Pull every line of the entries that has the word "rozhraní".

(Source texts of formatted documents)
::::::::::
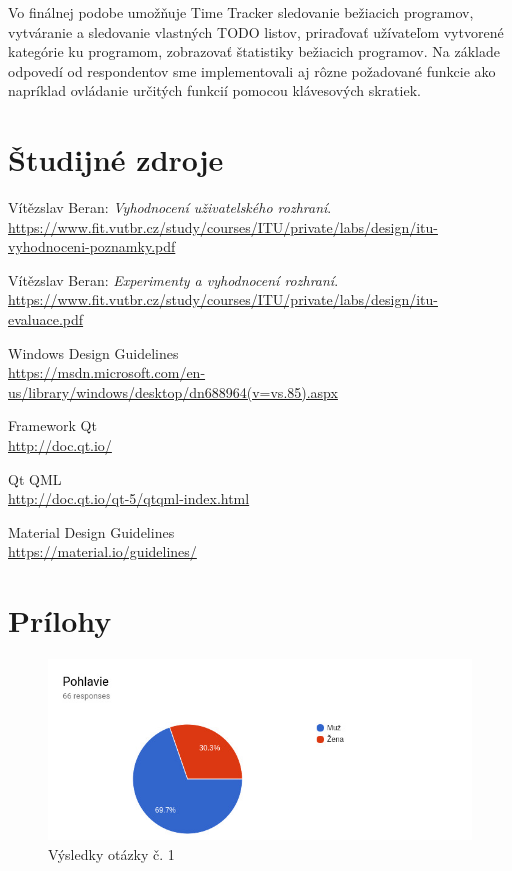 \documentclass[]{article}
\begin{document}
Vo finálnej podobe umožňuje Time Tracker sledovanie bežiacich programov, vytváranie a sledovanie vlastných TODO listov, priraďovať užívateľom vytvorené kategórie ku programom, zobrazovať štatistiky bežiacich programov. Na základe odpovedí od respondentov sme implementovali aj rôzne požadované funkcie ako napríklad ovládanie určitých funkcií pomocou klávesových skratiek.

\newpage

\section{Študijné zdroje}
\label{literatura}
\begin{thebibliography}{3}
	Vítězslav Beran:
	\textit{Vyhodnocení uživatelského rozhraní}.\\
	\url{https://www.fit.vutbr.cz/study/courses/ITU/private/labs/design/itu-vyhodnoceni-poznamky.pdf}
	
	Vítězslav Beran:
	\textit{Experimenty a vyhodnocení rozhraní}.\\
	\url{https://www.fit.vutbr.cz/study/courses/ITU/private/labs/design/itu-evaluace.pdf}
	
	Windows Design Guidelines\\
	\url{https://msdn.microsoft.com/en-us/library/windows/desktop/dn688964(v=vs.85).aspx}
	
	Framework Qt\\
	\url{http://doc.qt.io/}
	
	Qt QML\\
	\url{http://doc.qt.io/qt-5/qtqml-index.html}
	
	Material Design Guidelines\\
	\url{https://material.io/guidelines/}
\end{thebibliography}

\newpage

\section{Prílohy}

\begin{figure}[h!]
	\includegraphics[width=\textwidth]{otazka1}
	\caption{Výsledky otázky č. 1}
\end{figure}
\end{document}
::::::::::
§ **Output for this task**:
	\textit{Vyhodnocení uživatelského rozhraní}.\\
	\textit{Experimenty a vyhodnocení rozhraní}.\\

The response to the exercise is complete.